Hormuz Ceasefire Leaves Shipping in Wait-and-See Mode

Asian shipping stocks rallied on Monday as investors bet a tentative US-Iran deal could lead to the reopening of the Strait of Hormuz after 107 days of disruption, though industry experts warned any return to normal navigation will be gradual and far from guaranteed.

Reports emerged yesterday that Washington and Tehran have reached a ceasefire-linked agreement to reopen the strait and suspend tolls. The deal is due to be signed on Friday, but major operational questions remain over mine clearance, traffic control, insurance, security arrangements and the durability of the ceasefire.

 

The secretary-general of the International Maritime Organization (IMO), Arsenio Dominguez welcomed news of the end of the conflict.

“This signals a crucial return to peace, dialogue, multilateralism and diplomacy, and in particular, an important step toward restoring safety in this vital maritime corridor for seafarers and ships, as well as safeguarding the fundamental principle of freedom of navigation,” stated a release from the UN body.

Lars Jensen, chief executive of Vespucci Maritime, cautioned that the agreement should not be treated as a fait accompli. “It is not a final deal,” he noted, adding there would be 60 days to get the details in place. Jensen has been providing a daily update on the Hormuz shipping crisis since the war erupted on February 28.

For now, there is little evidence of commercial shipping returning at scale. Traffic through Hormuz remains almost non-existent today, with more than 500 vessels reported stranded and owners still awaiting clearer security guidance before committing ships to the waterway. So far today, just the LNG tanker Disha appears to have crossed.

Jakob Larsen, chief safety and security officer at BIMCO, urged cautioned. “The statements by the US and Iran are currently unclear and do not offer sufficient information regarding key aspects such as timings and safe routes,” he said. “Due to lack of details and a history of overly optimistic reassurances, we believe the security situation for the shipping industry remains volatile, and we still consider it very risky for ships to commence transits at this point.”

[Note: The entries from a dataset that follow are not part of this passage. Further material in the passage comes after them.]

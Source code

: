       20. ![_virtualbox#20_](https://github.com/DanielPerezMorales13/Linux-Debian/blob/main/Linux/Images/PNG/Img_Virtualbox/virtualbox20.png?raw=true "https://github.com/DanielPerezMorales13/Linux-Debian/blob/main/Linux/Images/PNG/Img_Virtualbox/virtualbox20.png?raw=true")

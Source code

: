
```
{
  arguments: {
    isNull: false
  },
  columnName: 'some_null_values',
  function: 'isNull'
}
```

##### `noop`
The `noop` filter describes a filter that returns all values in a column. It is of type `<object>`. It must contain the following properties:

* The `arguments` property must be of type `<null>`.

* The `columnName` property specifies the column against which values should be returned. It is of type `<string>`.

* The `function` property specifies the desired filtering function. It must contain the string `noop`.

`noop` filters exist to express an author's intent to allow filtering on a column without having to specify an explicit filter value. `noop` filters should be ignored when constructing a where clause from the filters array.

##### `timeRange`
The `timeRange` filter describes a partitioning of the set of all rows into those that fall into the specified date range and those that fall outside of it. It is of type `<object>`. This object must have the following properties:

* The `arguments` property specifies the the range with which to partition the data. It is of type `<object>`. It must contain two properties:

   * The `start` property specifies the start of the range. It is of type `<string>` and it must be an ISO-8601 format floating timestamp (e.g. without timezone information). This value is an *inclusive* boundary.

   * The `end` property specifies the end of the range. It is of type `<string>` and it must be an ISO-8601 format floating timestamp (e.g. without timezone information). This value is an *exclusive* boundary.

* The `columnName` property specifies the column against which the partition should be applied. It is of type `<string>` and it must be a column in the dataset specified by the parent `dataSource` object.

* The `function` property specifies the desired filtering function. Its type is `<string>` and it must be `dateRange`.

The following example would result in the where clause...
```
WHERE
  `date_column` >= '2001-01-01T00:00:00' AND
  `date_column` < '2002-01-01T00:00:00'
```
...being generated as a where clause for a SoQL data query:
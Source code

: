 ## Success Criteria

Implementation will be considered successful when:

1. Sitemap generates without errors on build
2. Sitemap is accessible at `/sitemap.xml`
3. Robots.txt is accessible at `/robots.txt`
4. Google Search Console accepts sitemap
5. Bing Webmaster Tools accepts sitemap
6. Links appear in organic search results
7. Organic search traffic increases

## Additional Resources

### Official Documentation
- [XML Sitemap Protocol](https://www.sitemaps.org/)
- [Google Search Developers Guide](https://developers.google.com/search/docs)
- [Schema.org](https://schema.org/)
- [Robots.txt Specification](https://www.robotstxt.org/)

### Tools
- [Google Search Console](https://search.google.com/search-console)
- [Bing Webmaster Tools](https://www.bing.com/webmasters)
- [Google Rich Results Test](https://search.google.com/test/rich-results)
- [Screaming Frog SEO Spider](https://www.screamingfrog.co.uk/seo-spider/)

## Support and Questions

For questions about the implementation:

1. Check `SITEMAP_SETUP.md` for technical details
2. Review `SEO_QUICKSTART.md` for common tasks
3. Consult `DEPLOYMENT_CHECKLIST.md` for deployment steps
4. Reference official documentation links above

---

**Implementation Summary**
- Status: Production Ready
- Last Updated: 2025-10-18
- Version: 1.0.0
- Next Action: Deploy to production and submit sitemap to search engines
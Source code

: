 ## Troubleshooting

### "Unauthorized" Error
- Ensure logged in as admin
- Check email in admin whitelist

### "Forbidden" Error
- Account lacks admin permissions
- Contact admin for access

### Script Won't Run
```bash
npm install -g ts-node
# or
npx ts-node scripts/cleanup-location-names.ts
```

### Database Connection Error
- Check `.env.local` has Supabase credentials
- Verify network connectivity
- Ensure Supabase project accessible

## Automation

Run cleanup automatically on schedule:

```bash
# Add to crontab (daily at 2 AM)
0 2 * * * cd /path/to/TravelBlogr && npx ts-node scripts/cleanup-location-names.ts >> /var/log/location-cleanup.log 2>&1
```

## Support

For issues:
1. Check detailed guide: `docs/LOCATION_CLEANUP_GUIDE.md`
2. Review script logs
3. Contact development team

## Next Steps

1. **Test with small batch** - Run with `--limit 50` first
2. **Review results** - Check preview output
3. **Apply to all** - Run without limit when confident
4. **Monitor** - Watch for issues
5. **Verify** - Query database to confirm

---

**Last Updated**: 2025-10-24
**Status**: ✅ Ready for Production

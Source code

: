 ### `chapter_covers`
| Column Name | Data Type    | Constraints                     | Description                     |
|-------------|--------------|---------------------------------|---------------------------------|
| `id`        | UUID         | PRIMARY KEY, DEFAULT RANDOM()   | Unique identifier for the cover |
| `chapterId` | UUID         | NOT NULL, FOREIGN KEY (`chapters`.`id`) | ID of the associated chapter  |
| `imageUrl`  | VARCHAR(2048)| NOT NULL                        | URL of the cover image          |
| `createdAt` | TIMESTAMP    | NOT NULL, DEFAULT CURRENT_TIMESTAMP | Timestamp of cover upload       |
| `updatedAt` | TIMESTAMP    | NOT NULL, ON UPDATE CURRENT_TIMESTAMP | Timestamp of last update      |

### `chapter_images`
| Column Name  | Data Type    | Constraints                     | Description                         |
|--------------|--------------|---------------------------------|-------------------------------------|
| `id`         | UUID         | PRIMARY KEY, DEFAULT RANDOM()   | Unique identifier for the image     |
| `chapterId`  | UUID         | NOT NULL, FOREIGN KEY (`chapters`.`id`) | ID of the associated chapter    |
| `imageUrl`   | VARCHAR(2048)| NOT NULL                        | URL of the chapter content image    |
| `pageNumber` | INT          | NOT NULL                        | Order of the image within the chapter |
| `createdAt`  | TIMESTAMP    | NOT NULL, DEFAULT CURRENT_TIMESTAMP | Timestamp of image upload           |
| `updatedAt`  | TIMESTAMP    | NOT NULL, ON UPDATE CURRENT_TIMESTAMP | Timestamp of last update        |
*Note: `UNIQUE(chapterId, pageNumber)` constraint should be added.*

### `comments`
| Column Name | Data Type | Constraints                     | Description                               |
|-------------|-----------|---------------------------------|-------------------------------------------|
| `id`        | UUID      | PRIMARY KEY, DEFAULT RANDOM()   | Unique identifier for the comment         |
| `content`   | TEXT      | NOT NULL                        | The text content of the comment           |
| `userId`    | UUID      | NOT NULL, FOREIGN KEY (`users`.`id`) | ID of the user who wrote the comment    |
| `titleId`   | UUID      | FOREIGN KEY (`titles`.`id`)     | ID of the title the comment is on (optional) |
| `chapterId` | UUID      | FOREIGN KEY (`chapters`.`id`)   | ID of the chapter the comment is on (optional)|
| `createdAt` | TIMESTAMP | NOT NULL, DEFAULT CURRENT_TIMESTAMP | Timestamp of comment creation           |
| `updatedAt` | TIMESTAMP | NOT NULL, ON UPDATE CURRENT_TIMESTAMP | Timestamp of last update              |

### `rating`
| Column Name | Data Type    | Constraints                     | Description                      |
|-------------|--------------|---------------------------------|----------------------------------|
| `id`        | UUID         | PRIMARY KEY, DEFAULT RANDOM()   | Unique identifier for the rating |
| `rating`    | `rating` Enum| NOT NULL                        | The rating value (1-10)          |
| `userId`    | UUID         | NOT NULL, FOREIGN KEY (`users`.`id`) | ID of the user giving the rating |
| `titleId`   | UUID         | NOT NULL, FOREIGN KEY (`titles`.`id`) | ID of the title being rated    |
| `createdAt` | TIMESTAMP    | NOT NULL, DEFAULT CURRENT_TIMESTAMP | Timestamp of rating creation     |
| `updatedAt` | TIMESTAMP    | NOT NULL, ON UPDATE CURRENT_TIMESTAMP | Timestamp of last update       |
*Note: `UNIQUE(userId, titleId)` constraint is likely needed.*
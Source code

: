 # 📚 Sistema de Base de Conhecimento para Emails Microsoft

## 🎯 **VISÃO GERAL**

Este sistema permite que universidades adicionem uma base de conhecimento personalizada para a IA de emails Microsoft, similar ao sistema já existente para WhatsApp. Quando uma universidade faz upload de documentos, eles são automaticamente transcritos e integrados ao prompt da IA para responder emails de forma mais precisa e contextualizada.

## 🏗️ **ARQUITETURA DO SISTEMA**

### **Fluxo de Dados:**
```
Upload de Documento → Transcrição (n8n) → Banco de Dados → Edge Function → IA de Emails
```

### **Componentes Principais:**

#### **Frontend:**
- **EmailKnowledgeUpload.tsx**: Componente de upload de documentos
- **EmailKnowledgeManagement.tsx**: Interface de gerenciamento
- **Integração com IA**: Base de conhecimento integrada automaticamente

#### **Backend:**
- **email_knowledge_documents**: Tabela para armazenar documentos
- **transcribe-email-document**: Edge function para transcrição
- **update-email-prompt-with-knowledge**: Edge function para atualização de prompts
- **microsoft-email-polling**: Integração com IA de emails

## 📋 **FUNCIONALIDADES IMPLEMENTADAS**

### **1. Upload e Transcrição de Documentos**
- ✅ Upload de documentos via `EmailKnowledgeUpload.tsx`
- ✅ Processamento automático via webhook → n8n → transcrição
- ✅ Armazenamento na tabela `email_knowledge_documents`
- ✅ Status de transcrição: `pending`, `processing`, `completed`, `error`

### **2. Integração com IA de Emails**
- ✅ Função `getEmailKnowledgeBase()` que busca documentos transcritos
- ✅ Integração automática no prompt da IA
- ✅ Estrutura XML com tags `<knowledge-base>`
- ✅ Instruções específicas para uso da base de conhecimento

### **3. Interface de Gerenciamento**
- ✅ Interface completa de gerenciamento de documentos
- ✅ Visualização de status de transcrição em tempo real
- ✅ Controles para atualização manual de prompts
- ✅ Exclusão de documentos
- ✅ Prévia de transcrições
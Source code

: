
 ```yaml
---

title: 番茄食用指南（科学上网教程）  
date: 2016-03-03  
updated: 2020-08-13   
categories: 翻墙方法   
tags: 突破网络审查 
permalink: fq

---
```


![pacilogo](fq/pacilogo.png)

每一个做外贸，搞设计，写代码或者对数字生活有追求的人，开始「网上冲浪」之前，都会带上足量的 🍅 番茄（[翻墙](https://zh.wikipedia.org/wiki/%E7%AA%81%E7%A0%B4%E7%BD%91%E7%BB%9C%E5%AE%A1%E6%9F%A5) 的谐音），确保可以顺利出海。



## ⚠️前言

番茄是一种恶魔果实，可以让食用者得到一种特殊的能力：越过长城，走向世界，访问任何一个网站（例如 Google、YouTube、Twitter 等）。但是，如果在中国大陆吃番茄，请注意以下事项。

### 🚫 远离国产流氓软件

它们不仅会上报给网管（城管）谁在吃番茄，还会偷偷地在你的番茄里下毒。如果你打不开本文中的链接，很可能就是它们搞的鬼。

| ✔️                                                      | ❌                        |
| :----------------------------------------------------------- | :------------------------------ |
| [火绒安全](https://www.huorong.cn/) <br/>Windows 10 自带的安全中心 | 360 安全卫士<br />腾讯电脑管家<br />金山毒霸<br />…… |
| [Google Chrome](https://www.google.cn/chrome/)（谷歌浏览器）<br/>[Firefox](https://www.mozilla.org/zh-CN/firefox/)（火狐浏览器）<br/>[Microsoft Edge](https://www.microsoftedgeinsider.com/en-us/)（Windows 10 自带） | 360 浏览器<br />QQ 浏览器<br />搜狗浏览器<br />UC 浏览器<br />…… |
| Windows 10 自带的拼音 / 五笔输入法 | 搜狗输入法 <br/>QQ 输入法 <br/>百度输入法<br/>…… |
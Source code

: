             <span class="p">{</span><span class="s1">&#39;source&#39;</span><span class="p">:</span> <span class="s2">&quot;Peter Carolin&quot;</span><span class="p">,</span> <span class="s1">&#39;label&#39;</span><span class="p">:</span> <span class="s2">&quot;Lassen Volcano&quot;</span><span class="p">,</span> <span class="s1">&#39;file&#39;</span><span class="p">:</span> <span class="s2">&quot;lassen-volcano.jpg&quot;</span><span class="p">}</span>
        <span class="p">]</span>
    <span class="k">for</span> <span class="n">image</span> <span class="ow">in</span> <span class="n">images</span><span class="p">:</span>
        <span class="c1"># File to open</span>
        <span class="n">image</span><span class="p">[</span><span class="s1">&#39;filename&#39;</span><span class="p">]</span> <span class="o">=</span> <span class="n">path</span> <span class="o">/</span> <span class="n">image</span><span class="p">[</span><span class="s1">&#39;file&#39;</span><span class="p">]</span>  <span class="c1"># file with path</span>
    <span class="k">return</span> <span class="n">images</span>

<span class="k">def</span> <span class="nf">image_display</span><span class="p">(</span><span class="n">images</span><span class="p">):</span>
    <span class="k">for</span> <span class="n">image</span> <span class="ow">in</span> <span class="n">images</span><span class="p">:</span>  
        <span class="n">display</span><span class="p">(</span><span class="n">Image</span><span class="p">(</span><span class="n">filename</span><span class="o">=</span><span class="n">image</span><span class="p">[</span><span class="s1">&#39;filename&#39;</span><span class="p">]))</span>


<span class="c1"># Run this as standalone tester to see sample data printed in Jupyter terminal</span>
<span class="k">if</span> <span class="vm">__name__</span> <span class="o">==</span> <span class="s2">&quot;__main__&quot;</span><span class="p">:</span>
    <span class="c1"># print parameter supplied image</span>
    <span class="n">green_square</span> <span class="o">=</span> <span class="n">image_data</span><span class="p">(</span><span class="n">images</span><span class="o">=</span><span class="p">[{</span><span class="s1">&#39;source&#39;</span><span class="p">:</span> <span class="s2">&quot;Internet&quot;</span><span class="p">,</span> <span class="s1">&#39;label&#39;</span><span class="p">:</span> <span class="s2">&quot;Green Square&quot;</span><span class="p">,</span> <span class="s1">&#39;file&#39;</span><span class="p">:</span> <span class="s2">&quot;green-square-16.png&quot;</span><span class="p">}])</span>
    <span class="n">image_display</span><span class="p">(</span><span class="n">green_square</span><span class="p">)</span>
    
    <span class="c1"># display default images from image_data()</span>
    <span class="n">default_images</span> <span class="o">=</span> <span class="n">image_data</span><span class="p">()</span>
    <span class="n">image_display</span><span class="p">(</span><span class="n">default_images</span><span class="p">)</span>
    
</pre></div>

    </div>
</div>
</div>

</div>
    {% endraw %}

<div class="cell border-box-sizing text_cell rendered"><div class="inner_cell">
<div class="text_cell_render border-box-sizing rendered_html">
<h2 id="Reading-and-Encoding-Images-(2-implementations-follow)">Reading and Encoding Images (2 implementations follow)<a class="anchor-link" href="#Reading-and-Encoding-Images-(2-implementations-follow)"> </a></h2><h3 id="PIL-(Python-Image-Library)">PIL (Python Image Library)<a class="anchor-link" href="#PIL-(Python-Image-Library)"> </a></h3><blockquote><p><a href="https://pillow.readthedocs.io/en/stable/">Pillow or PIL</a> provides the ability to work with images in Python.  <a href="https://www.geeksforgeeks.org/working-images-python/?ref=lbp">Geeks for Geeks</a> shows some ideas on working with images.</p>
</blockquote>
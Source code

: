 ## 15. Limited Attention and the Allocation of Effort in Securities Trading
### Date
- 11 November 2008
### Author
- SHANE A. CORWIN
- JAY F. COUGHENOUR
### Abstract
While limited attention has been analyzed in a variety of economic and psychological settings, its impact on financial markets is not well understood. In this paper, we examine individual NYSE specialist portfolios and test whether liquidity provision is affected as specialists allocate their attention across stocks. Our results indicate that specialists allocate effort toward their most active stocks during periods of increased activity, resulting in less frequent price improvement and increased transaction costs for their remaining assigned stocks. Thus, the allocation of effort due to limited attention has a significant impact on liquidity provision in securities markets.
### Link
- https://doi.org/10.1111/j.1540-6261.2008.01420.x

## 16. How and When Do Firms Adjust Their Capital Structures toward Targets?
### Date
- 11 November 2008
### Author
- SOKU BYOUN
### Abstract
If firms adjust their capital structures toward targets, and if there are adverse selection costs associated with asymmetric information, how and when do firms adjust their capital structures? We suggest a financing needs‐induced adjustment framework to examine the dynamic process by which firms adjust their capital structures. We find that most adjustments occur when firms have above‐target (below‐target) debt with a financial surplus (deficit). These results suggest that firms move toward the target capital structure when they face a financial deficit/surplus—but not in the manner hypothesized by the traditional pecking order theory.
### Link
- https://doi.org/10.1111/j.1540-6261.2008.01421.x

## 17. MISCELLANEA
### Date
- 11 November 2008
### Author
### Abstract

Dimitris Ampatzidis, maritime risk and compliance manager at Kpler, told the news today: “Even if the strait is considered reopened, this does not automatically mean traffic will normalise immediately. Vessels that have been delayed or held back would need time to exit, complete voyages, and potentially return for new loadings. That process could take roughly two to three months.”

INTERTANKO welcomed the US-Iran agreement, saying it should bring “welcome relief” to seafarers in the region. Managing director Tim Wilkins urged both governments to ensure Hormuz is “free from the threat of mines” and said navigation should return to the internationally recognised traffic separation scheme. Marine director Phillip Belcher added that, until the agreement is signed, ships needing to transit should take “a cautious approach” and conduct ship-specific risk assessments.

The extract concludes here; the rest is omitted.